Книга Ханны Арендт делится на три части — разумно поделить на эти части и рецензию.
Ложные окна власти
Ложные окна — известный архитектурный элемент, который не нарушает гармонию дворца, но только показывает, что подлинная власть своей милостью даже пустоту и ничто превращает в содержательный элемент композиции. Ложные окна «на небе черном» требуют некоего притворства от зрителя — он должен принять их за истинные, при этом сознавая их ложными. Они тогда уже будут не просто приняты за истинные, а станут истинным эстетическим фактом, таким же наследием, как и любой другой элемент. Власть для Ханны Арендт — это сложная барочная или ампирная композиция, это не номенклатура, не система подчинения и управления, но скорее коллекция всевозможных архитектурных элементов, каждый из которых нелеп, будучи взят отдельно, но вместе они образуют ту композицию, которая не терпит пустоты.
Если в античной метафизике природа не терпела пустоты, то в метафизике Ханны Арендт не терпит пустоты политика; и не прощает той пустоты, той фрустрации, которая и ведет к насилию. Арендт скептически относилась к молодежному насилию 1968 г. — именно оно послужило фоном книги. Для нее это молодежное насилие было просто показателем фрустрации тех людей, которые научились перечислять все архитектурные элементы, укладывать на полки своего разума парламент, суд и местное самоуправление, но которые при этом раздражены этим курьезом.
© Новое Издательство
Ханна Арендт скорее действует как просвещенческий натуралист, для которого систематизация курьезов и патологий в природе доказывала не странность природной жизни, но наоборот, восхищала классической стройностью родов и видов организмов. Систематизация, сопровождаемая большой работой по объяснению отдельных явлений, и создавала идеал классической стройности как единого принципа «духовного бытия» — расстояние между Просвещением и воспеванием духа не так велико, как кажется на первый взгляд. Парламент как носитель духа демократии, с табличками с именами каждого выступающего, устроен так же, как ботанический сад, зоопарк или коллекция минералов: как каждое явление должно высказаться, будучи включено в каталог, так и каждый парламентер должен выступить, создав проект закона. Арендт и показывает, что избавиться от насилия в современной политике можно, если вернуть в нее Просвещение не как идеологию, а как превращение «ботанического сада» в «питомник рассады».
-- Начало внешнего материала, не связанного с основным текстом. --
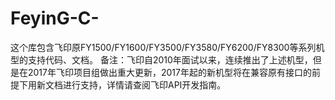 # FeyinG-C-
这个库包含飞印原FY1500/FY1600/FY3500/FY3580/FY6200/FY8300等系列机型的支持代码、文档。
备注：飞印自2010年面试以来，连续推出了上述机型，但是在2017年飞印项目组做出重大更新，2017年起的新机型将在兼容原有接口的前提下用新文档进行支持，详情请查阅飞印API开发指南。

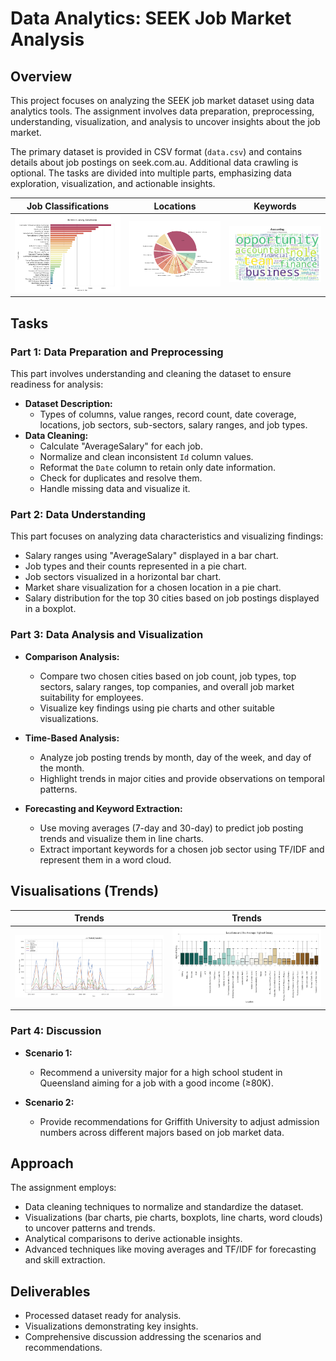 
# Data Analytics: SEEK Job Market Analysis

## Overview
This project focuses on analyzing the SEEK job market dataset using data analytics tools. The assignment involves data preparation, preprocessing, understanding, visualization, and analysis to uncover insights about the job market.

The primary dataset is provided in CSV format (`data.csv`) and contains details about job postings on seek.com.au. Additional data crawling is optional. The tasks are divided into multiple parts, emphasizing data exploration, visualization, and actionable insights.

| Job Classifications                                          | Locations                                            | Keywords                                              |
|--------------------------------------------------------|-------------------------------------------------------------|-------------------------------------------------------------|
| <img src="images/classifications.png" width="300" alt="Login" /> | <img src="images/market.png" width="300" alt="Teacher" /> | <img src="images/keywords.png" width="300" alt="Another" /> |

## Tasks

### Part 1: Data Preparation and Preprocessing
This part involves understanding and cleaning the dataset to ensure readiness for analysis:
- **Dataset Description:**
  - Types of columns, value ranges, record count, date coverage, locations, job sectors, sub-sectors, salary ranges, and job types.
- **Data Cleaning:**
  - Calculate "AverageSalary" for each job.
  - Normalize and clean inconsistent `Id` column values.
  - Reformat the `Date` column to retain only date information.
  - Check for duplicates and resolve them.
  - Handle missing data and visualize it.

### Part 2: Data Understanding
This part focuses on analyzing data characteristics and visualizing findings:
- Salary ranges using "AverageSalary" displayed in a bar chart.
- Job types and their counts represented in a pie chart.
- Job sectors visualized in a horizontal bar chart.
- Market share visualization for a chosen location in a pie chart.
- Salary distribution for the top 30 cities based on job postings displayed in a boxplot.

### Part 3: Data Analysis and Visualization
- **Comparison Analysis:**
  - Compare two chosen cities based on job count, job types, top sectors, salary ranges, top companies, and overall job market suitability for employees.
  - Visualize key findings using pie charts and other suitable visualizations.

- **Time-Based Analysis:**
  - Analyze job posting trends by month, day of the week, and day of the month.
  - Highlight trends in major cities and provide observations on temporal patterns.

- **Forecasting and Keyword Extraction:**
  - Use moving averages (7-day and 30-day) to predict job posting trends and visualize them in line charts.
  - Extract important keywords for a chosen job sector using TF/IDF and represent them in a word cloud.

## Visualisations (Trends)

| Trends                      | Trends                     |
|-----------------------------------|-------------------------------------|
| <img src="images/trend1.png" width="500"/> | <img src="images/salary.png" width="500"/> |

### Part 4: Discussion
- **Scenario 1:**
  - Recommend a university major for a high school student in Queensland aiming for a job with a good income (≥80K).

- **Scenario 2:**
  - Provide recommendations for Griffith University to adjust admission numbers across different majors based on job market data.

## Approach
The assignment employs:
- Data cleaning techniques to normalize and standardize the dataset.
- Visualizations (bar charts, pie charts, boxplots, line charts, word clouds) to uncover patterns and trends.
- Analytical comparisons to derive actionable insights.
- Advanced techniques like moving averages and TF/IDF for forecasting and skill extraction.

## Deliverables
- Processed dataset ready for analysis.
- Visualizations demonstrating key insights.
- Comprehensive discussion addressing the scenarios and recommendations.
Ханна Арендт сразу разделяет власть и насилие, доказывая с помощью многочисленных выкладок, что сильная власть не обращается к насилию. Насилие — всегда временная мера, всегда месть или ярость, которая никак не совместима с достоинством власти. Власть не может рассчитывать ни на каких яростных приверженцев, подчиняющихся приказам командира или велениям сердца: сколь бы ни были сильны эффекты этих приказов извне и внутренних побуждений, Голиаф обречен на падение под тяжестью архитектуры своих объемов. «Объем насилия в распоряжении конкретной страны скоро, возможно, уже не будет надежным показателем силы этой страны или надежной гарантией против разрушения со стороны существенно меньшей и более слабой державы. И здесь есть зловещее сходство с одной из древнейших интуиций политической науки — что власть (power) нельзя измерять в категориях богатства, что изобилие богатства может ослаблять власть, что богачи особенно опасны для власти и благосостояния республик» (с. 16). Власть, понятая как богатство, требует прорубить на месте всех ложных окон настоящие окна, но именно это оказывается роковым решением: здание становится непригодным для жизни, неуютным до несовместимости с жизнью. И тогда уже против нее восстает не насилие, а живая жизнь.
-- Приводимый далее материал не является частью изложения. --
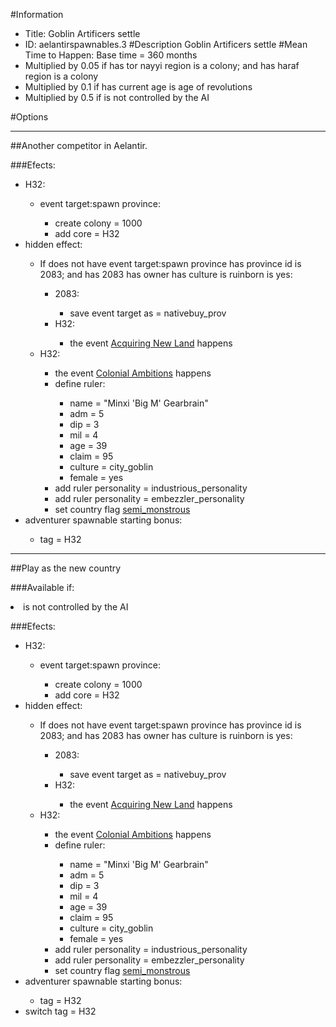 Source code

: #Information
 - Title: Goblin Artificers settle
 - ID: aelantirspawnables.3
#Description
Goblin Artificers settle
#Mean Time to Happen:
Base time = 360 months
 - Multiplied by 0.05 if has tor nayyi region is a colony; and has haraf region is a colony
 - Multiplied by 0.1 if has current age is age of revolutions
 - Multiplied by 0.5 if is not controlled by the AI

#Options

___
##Another competitor in Aelantir.

###Efects:<ul><li>H32:</li><ul><li>event target:spawn province:</li><ul><li>create colony = 1000</li><li>add core = H32</li></ul></ul><li>hidden effect:</li><ul><li>If does not have event target:spawn province has province id is 2083; and  has 2083 has owner has culture is ruinborn is yes:</li><ul><li>2083:</li><ul><li>save event target as = nativebuy_prov</li></ul><li>H32:</li><ul><li>the event [Acquiring New Land](../events/acquiring_new_land.md) happens</li></ul></ul><li>H32:</li><ul><li>the event [Colonial Ambitions](../events/colonial_ambitions.md) happens</li><li>define ruler:</li><ul><li>name = "Minxi 'Big M' Gearbrain"</li><li>adm = 5</li><li>dip = 3</li><li>mil = 4</li><li>age = 39</li><li>claim = 95</li><li>culture = city_goblin</li><li>female = yes</li></ul><li>add ruler personality = industrious_personality</li><li>add ruler personality = embezzler_personality</li><li>set country flag [semi_monstrous](../flags/semi_monstrous.md)</li></ul></ul><li>adventurer spawnable starting bonus:</li><ul><li>tag = H32</li></ul></ul>

___
##Play as the new country

###Available if:
<li>is not controlled by the AI</li>

###Efects:<ul><li>H32:</li><ul><li>event target:spawn province:</li><ul><li>create colony = 1000</li><li>add core = H32</li></ul></ul><li>hidden effect:</li><ul><li>If does not have event target:spawn province has province id is 2083; and  has 2083 has owner has culture is ruinborn is yes:</li><ul><li>2083:</li><ul><li>save event target as = nativebuy_prov</li></ul><li>H32:</li><ul><li>the event [Acquiring New Land](../events/acquiring_new_land.md) happens</li></ul></ul><li>H32:</li><ul><li>the event [Colonial Ambitions](../events/colonial_ambitions.md) happens</li><li>define ruler:</li><ul><li>name = "Minxi 'Big M' Gearbrain"</li><li>adm = 5</li><li>dip = 3</li><li>mil = 4</li><li>age = 39</li><li>claim = 95</li><li>culture = city_goblin</li><li>female = yes</li></ul><li>add ruler personality = industrious_personality</li><li>add ruler personality = embezzler_personality</li><li>set country flag [semi_monstrous](../flags/semi_monstrous.md)</li></ul></ul><li>adventurer spawnable starting bonus:</li><ul><li>tag = H32</li></ul><li>switch tag = H32</li></ul>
Соблазн: уводящий и возводящий
Для Арендт мир людей, живущих в демократии, — это мир людей, соблазненных правильно выстроенной речью. Вспоминая, сколь невелик был актив в студенческих бунтах, Арендт замечает: «Бездеятельно наблюдающее большинство, развлеченное перепалкой между профессором и студентом, на самом деле уже стало тайным союзником меньшинства. (Нужно только попробовать вообразить, что бы случилось, если бы один или несколько безоружных евреев в Германии накануне Гитлера попробовали сорвать лекцию профессора-антисемита...)» (с. 50). На поверхностный взгляд может показаться, что Арендт с недоверием относится к бунтующему меньшинству, хотя и бесконечно возвышает его над всеобщим соглашательством в нацистском государстве. Но на самом деле единство помыслов арийских студентов в Германии и единство помыслов демократических студентов в Америке — это различные вещи.
Арийские студенты считали себя философами, которые никогда не будут соблазнены ничьей живой речью: они лучше знают, как надо. Тогда как американские студенты — риторы, понимающие, что в споре жизни с идеей побеждает жизнь. На стороне жизни стоит не только простор возможностей, но и то, что замысел жизни о самой себе сразу понятен. Так мудрец Горгий, оправдывая Елену Троянскую, говорил, что ее соблазнили не только комплименты Париса, но и огонь Эроса, заставляющий трепетать всех людей и не оставляющий никого безучастным к чужому счастью и беде. Тоталитаризм требует быть безучастным, но здесь мы можем вспомнить не только Горгия, но и Цицерона, который, рассуждая о природе богов, замечал, что богов нельзя считать безучастными — ведь если они обладают достаточным незримым красноречием, чтобы убедить даже скептиков в своем существовании, то они чутки к миру, как ритор чуток к малейшей перемене настроений аудитории. Для Цицерона мир, а не только человек и общество, обладает настроением; и потому политика для Цицерона — это не реализация «интересов» и настроений, а умение прожить в мире так, чтобы он тебя не заболтал и не переговорил, не запутал.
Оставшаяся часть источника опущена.